Мы отнюдь не сомневаемся в том, что развитие научных теорий сопряжено с восхождением на все более высокие ступени абстракции. Мы лишь утверждаем, что концептуальные инновации, возымевшие решающее значение в развитии науки, отнюдь не обязательно были связаны с восхождением по лестнице абстракций. Новое открытие времени уходит корнями и в собственно историю естественных наук, и в тот социальный контекст, в котором находится современная наука. Открытие нестабильных элементарных частиц или подтверждение данными наблюдений гипотезы расширяющейся Вселенной, несомненно, являются достоянием внутренней истории естественных наук, но общий интерес к неравновесным ситуациям, к эволюционирующим системам, по-видимому, отражает наше ощущение того, что человечество в целом переживает сейчас некий переходный период. Многие результаты, приводимые в гл. 5 и 6, например сведения о периодических химических реакциях, могли бы быть открыты много лет назад, но исследование такого рода неравновесных проблем было подавлено культурным и идеологическим контекстом того времени.
Мы сознаем, что наше утверждение о способности естественных наук тонко реагировать на культурную среду противоречит традиционной концепции науки. Согласно традиционным взглядам, наука развивается, освобождаясь от устаревших форм понимания природы, самоочищаясь в ходе процесса, который можно сравнить с «возвышением» разума. Но отсюда не так уж далеко до вывода о том, что наука — удел немногих избранных, живущих вдали от мира и не ведающих земных забот. Такое идеальное сообщество ученых, согласно традиционным взглядам, должно быть защищено от давления со стороны общества, его потребностей и запросов. Научный прогресс должен был бы тогда быть по существу автономным процессом, в который любое «внешнее» воздействие, например участие ученых в какой-либо культурной, социальной или экономической деятельности, вносило бы лишь возмущение или вызывало досадную задержку.
Такого рода идеал абстракции — полная отрешенность ученого от реального мира — находит верного союзника еще в одном идеале, на этот раз относящемся к призванию «истинного» исследователя, — его стремлении найти пристанище от превратностей «мирской суеты». Эйнштейн дает развернутое описание типа ученого, который удостоился бы милости «ангеля господня», посланного на Землю с миссией изгнать из «храма науки» всех «недостойных» (правда, остается не ясным, в каком именно смысле недостойные «недостойны»):
«Большинство из них — люди странные, замкнутые, уединенные; несмотря на эти общие черты, они в действительности сильнее разнятся друг от друга, чем изгнанные.

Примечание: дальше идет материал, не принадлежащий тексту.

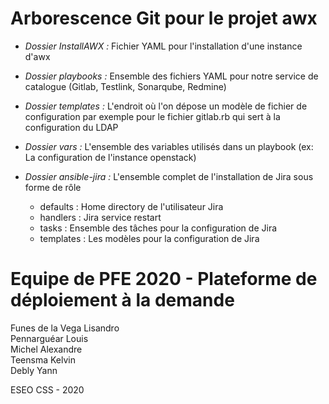 # Arborescence Git pour le projet awx

* _Dossier InstallAWX :_ Fichier YAML pour l'installation d'une instance d'awx

* _Dossier playbooks :_ Ensemble des fichiers YAML pour notre service de catalogue (Gitlab, Testlink, Sonarqube, Redmine)

* _Dossier templates :_ L'endroit où l'on dépose un modèle de fichier de configuration par exemple pour le fichier gitlab.rb qui sert à la configuration du LDAP

* _Dossier vars :_ L'ensemble des variables utilisés dans un playbook (ex: La configuration de l'instance openstack)

* _Dossier ansible-jira :_ L'ensemble complet de l'installation de Jira sous forme de rôle
  * defaults : Home directory de l'utilisateur Jira
  * handlers : Jira service restart
  * tasks : Ensemble des tâches pour la configuration de Jira
  * templates : Les modèles pour la configuration de Jira


# Equipe de PFE 2020 - Plateforme de déploiement à la demande

Funes de la Vega Lisandro\
Pennarguéar Louis\
Michel Alexandre\
Teensma Kelvin\
Debly Yann

ESEO CSS - 2020
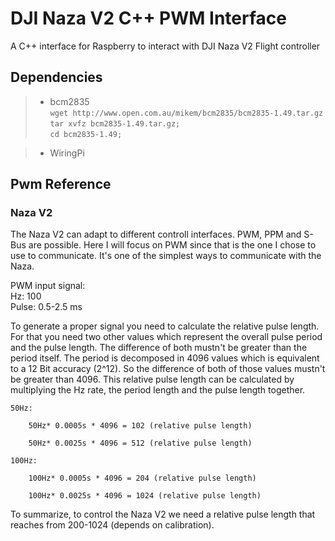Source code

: # DJI Naza V2 C++ PWM Interface

A C++ interface for Raspberry to interact with DJI Naza V2 Flight controller

Dependencies
-------------------

> - bcm2835 <br>
    `wget http://www.open.com.au/mikem/bcm2835/bcm2835-1.49.tar.gz` <br>
    `tar xvfz bcm2835-1.49.tar.gz;` <br>
    `cd bcm2835-1.49; `<br>

> - WiringPi

Pwm Reference
-------------------

### Naza V2 
The Naza V2 can adapt to different controll interfaces. PWM, PPM and S-Bus are possible.
Here I will focus on PWM since that is the one I chose to use to communicate. It's one of the simplest 
ways to communicate with the Naza.

PWM input signal: <br> 
Hz: 100 <br>
Pulse: 0.5-2.5 ms <br>

To generate a proper signal you need to calculate the relative pulse length. For that you need two other values which represent the overall pulse period and the pulse length. The difference of both mustn't be greater than the period itself. The period is decomposed in 4096 values which is equivalent to a 12 Bit accuracy (2^12). So the difference of both of those values mustn't be greater than 4096. This relative pulse length can be calculated by multiplying the Hz rate, the period length and the pulse length together.

    50Hz:
        
        50Hz* 0.0005s * 4096 = 102 (relative pulse length) 
    
        50Hz* 0.0025s * 4096 = 512 (relative pulse length) 
    
    100Hz:
        
        100Hz* 0.0005s * 4096 = 204 (relative pulse length) 
    
        100Hz* 0.0025s * 4096 = 1024 (relative pulse length) 


To summarize, to control the Naza V2 we need a relative pulse length that reaches from 200-1024 (depends on calibration).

Что привело их в храм?... Одно из наиболее сильных побуждений, ведущих к искусству и науке, — это желание уйти от будничной жизни с ее мучительной жесткостью и безутешной пустотой, уйти от уз вечно меняющихся собственных прихотей. Эта причина толкает людей с тонкими душевными струнами от личных переживаний в мир объективного видения и понимания. Эту причину можно сравнить с тоской, неотразимо влекущей горожанина из шумной и мутной окружающей среды к тихим высокогорным ландшафтам, где взгляд далеко проникает сквозь неподвижный чистый воздух и наслаждается спокойными очертаниями, которые кажутся предназначенными для вечности.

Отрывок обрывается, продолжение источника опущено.